Stored records:
--

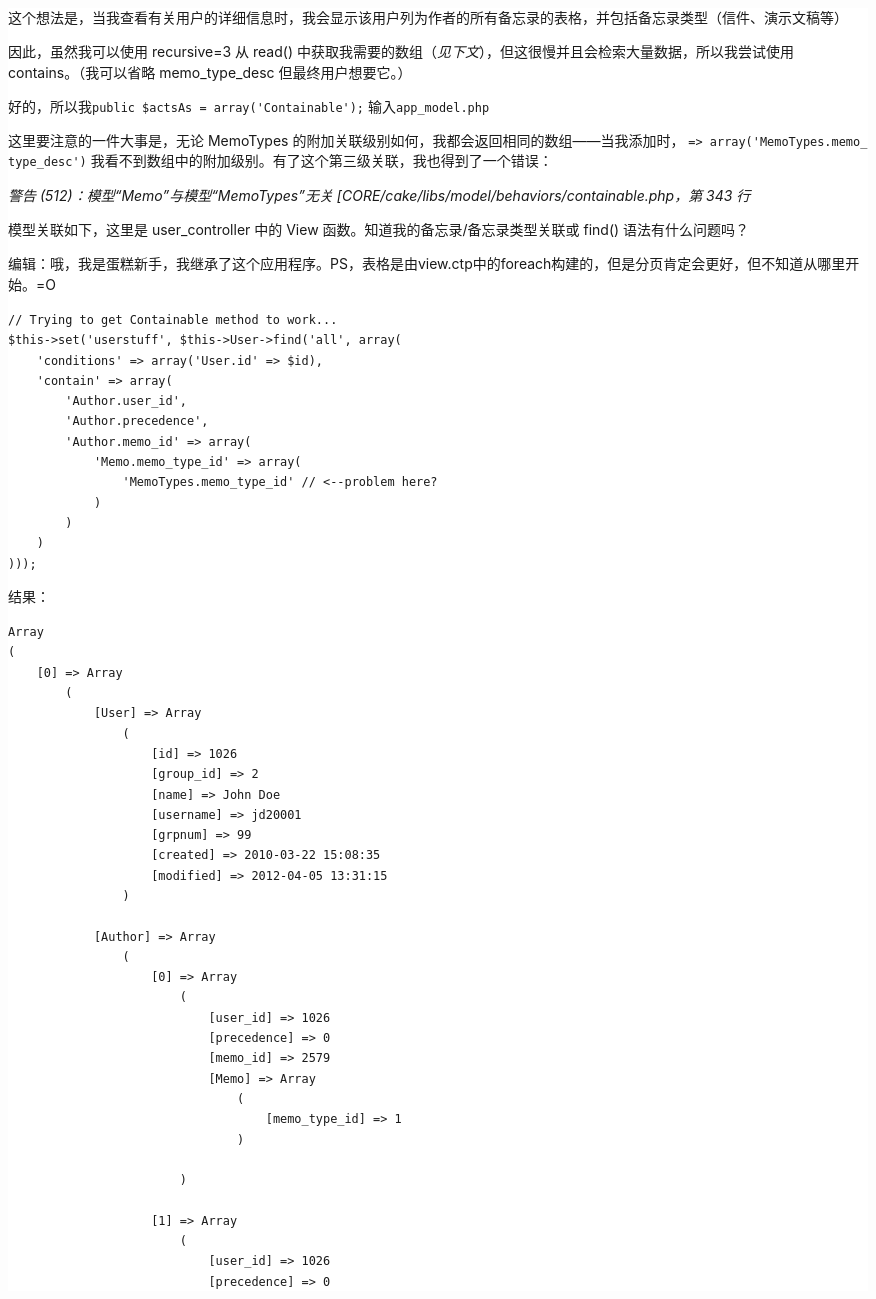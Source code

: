 这个想法是，当我查看有关用户的详细信息时，我会显示该用户列为作者的所有备忘录的表格，并包括备忘录类型（信件、演示文稿等）

因此，虽然我可以使用 recursive=3 从 read() 中获取我需要的数组（*见下文*），但这很慢并且会检索大量数据，所以我尝试使用 contains。（我可以省略 memo_type_desc 但最终用户想要它。）

好的，所以我`public $actsAs = array('Containable');` 输入`app_model.php`

这里要注意的一件大事是，无论 MemoTypes 的附加关联级别如何，我都会返回相同的数组——当我添加时， `=> array('MemoTypes.memo_type_desc')` 我看不到数组中的附加级别。有了这个第三级关联，我也得到了一个错误：

*警告 (512)：模型“Memo”与模型“MemoTypes”无关 [CORE/cake/libs/model/behaviors/containable.php，第 343 行*

模型关联如下，这里是 user_controller 中的 View 函数。知道我的备忘录/备忘录类型关联或 find() 语法有什么问题吗？

编辑：哦，我是蛋糕新手，我继承了这个应用程序。PS，表格是由view.ctp中的foreach构建的，但是分页肯定会更好，但不知道从哪里开始。=O

```
// Trying to get Containable method to work...
$this->set('userstuff', $this->User->find('all', array(
    'conditions' => array('User.id' => $id),
    'contain' => array(
        'Author.user_id',
        'Author.precedence',
        'Author.memo_id' => array(
            'Memo.memo_type_id' => array(
                'MemoTypes.memo_type_id' // <--problem here?
            )
        )
    )
))); 
```

结果：

```
Array
(
    [0] => Array
        (
            [User] => Array
                (
                    [id] => 1026
                    [group_id] => 2
                    [name] => John Doe
                    [username] => jd20001
                    [grpnum] => 99
                    [created] => 2010-03-22 15:08:35
                    [modified] => 2012-04-05 13:31:15
                )

            [Author] => Array
                (
                    [0] => Array
                        (
                            [user_id] => 1026
                            [precedence] => 0
                            [memo_id] => 2579
                            [Memo] => Array
                                (
                                    [memo_type_id] => 1
                                )

                        )

                    [1] => Array
                        (
                            [user_id] => 1026
                            [precedence] => 0
```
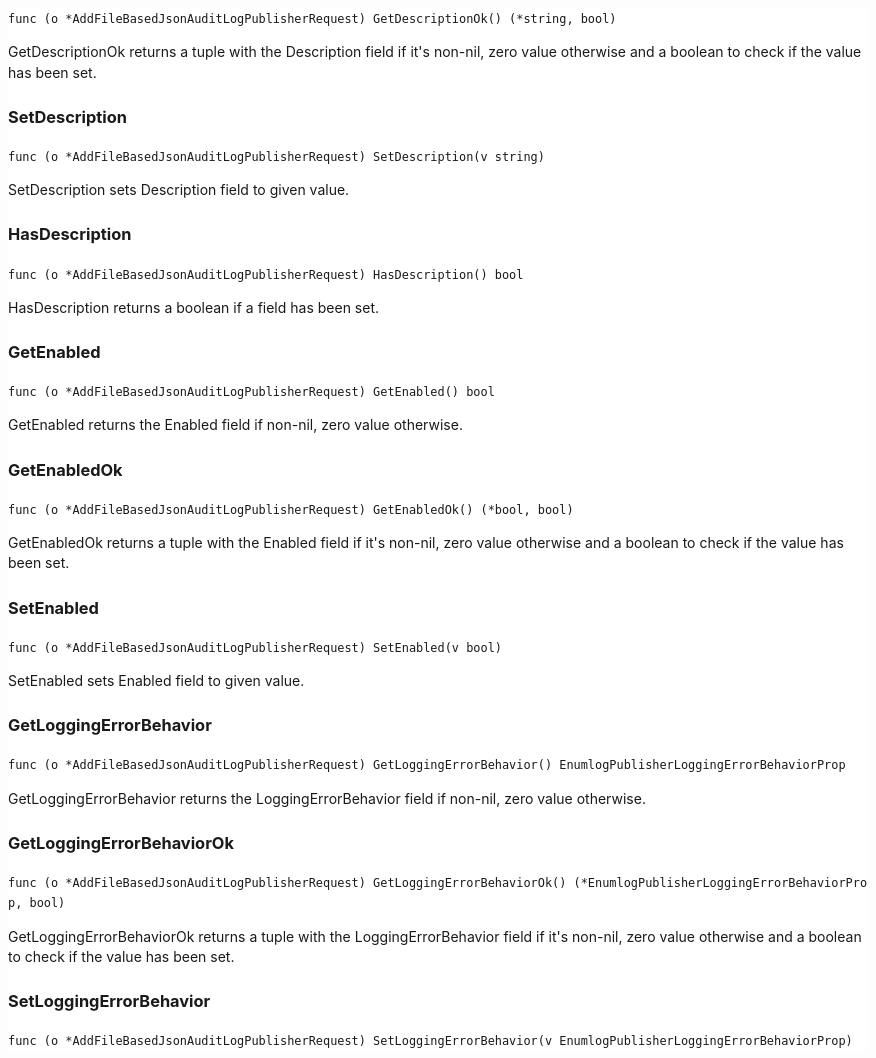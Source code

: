 `func (o *AddFileBasedJsonAuditLogPublisherRequest) GetDescriptionOk() (*string, bool)`

GetDescriptionOk returns a tuple with the Description field if it's non-nil, zero value otherwise
and a boolean to check if the value has been set.

### SetDescription

`func (o *AddFileBasedJsonAuditLogPublisherRequest) SetDescription(v string)`

SetDescription sets Description field to given value.

### HasDescription

`func (o *AddFileBasedJsonAuditLogPublisherRequest) HasDescription() bool`

HasDescription returns a boolean if a field has been set.

### GetEnabled

`func (o *AddFileBasedJsonAuditLogPublisherRequest) GetEnabled() bool`

GetEnabled returns the Enabled field if non-nil, zero value otherwise.

### GetEnabledOk

`func (o *AddFileBasedJsonAuditLogPublisherRequest) GetEnabledOk() (*bool, bool)`

GetEnabledOk returns a tuple with the Enabled field if it's non-nil, zero value otherwise
and a boolean to check if the value has been set.

### SetEnabled

`func (o *AddFileBasedJsonAuditLogPublisherRequest) SetEnabled(v bool)`

SetEnabled sets Enabled field to given value.


### GetLoggingErrorBehavior

`func (o *AddFileBasedJsonAuditLogPublisherRequest) GetLoggingErrorBehavior() EnumlogPublisherLoggingErrorBehaviorProp`

GetLoggingErrorBehavior returns the LoggingErrorBehavior field if non-nil, zero value otherwise.

### GetLoggingErrorBehaviorOk

`func (o *AddFileBasedJsonAuditLogPublisherRequest) GetLoggingErrorBehaviorOk() (*EnumlogPublisherLoggingErrorBehaviorProp, bool)`

GetLoggingErrorBehaviorOk returns a tuple with the LoggingErrorBehavior field if it's non-nil, zero value otherwise
and a boolean to check if the value has been set.

### SetLoggingErrorBehavior

`func (o *AddFileBasedJsonAuditLogPublisherRequest) SetLoggingErrorBehavior(v EnumlogPublisherLoggingErrorBehaviorProp)`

--

Please restate the lines above exactly, starting at the first line of the data and stopping at the line containing "### SetDescription", which is included. Omit pictures.

Source code

: 这个想法是，当我查看有关用户的详细信息时，我会显示该用户列为作者的所有备忘录的表格，并包括备忘录类型（信件、演示文稿等）

因此，虽然我可以使用 recursive=3 从 read() 中获取我需要的数组（*见下文*），但这很慢并且会检索大量数据，所以我尝试使用 contains。（我可以省略 memo_type_desc 但最终用户想要它。）

好的，所以我`public $actsAs = array('Containable');` 输入`app_model.php`

这里要注意的一件大事是，无论 MemoTypes 的附加关联级别如何，我都会返回相同的数组——当我添加时， `=> array('MemoTypes.memo_type_desc')` 我看不到数组中的附加级别。有了这个第三级关联，我也得到了一个错误：

*警告 (512)：模型“Memo”与模型“MemoTypes”无关 [CORE/cake/libs/model/behaviors/containable.php，第 343 行*

模型关联如下，这里是 user_controller 中的 View 函数。知道我的备忘录/备忘录类型关联或 find() 语法有什么问题吗？

编辑：哦，我是蛋糕新手，我继承了这个应用程序。PS，表格是由view.ctp中的foreach构建的，但是分页肯定会更好，但不知道从哪里开始。=O

```
// Trying to get Containable method to work...
$this->set('userstuff', $this->User->find('all', array(
    'conditions' => array('User.id' => $id),
    'contain' => array(
        'Author.user_id',
        'Author.precedence',
        'Author.memo_id' => array(
            'Memo.memo_type_id' => array(
                'MemoTypes.memo_type_id' // <--problem here?
            )
        )
    )
))); 
```

结果：

```
Array
(
    [0] => Array
        (
            [User] => Array
                (
                    [id] => 1026
                    [group_id] => 2
                    [name] => John Doe
                    [username] => jd20001
                    [grpnum] => 99
                    [created] => 2010-03-22 15:08:35
                    [modified] => 2012-04-05 13:31:15
                )

            [Author] => Array
                (
                    [0] => Array
                        (
                            [user_id] => 1026
                            [precedence] => 0
                            [memo_id] => 2579
                            [Memo] => Array
                                (
                                    [memo_type_id] => 1
                                )

                        )

                    [1] => Array
                        (
                            [user_id] => 1026
                            [precedence] => 0
```
Source code

: `func (o *AddFileBasedJsonAuditLogPublisherRequest) GetDescriptionOk() (*string, bool)`

GetDescriptionOk returns a tuple with the Description field if it's non-nil, zero value otherwise
and a boolean to check if the value has been set.

### SetDescription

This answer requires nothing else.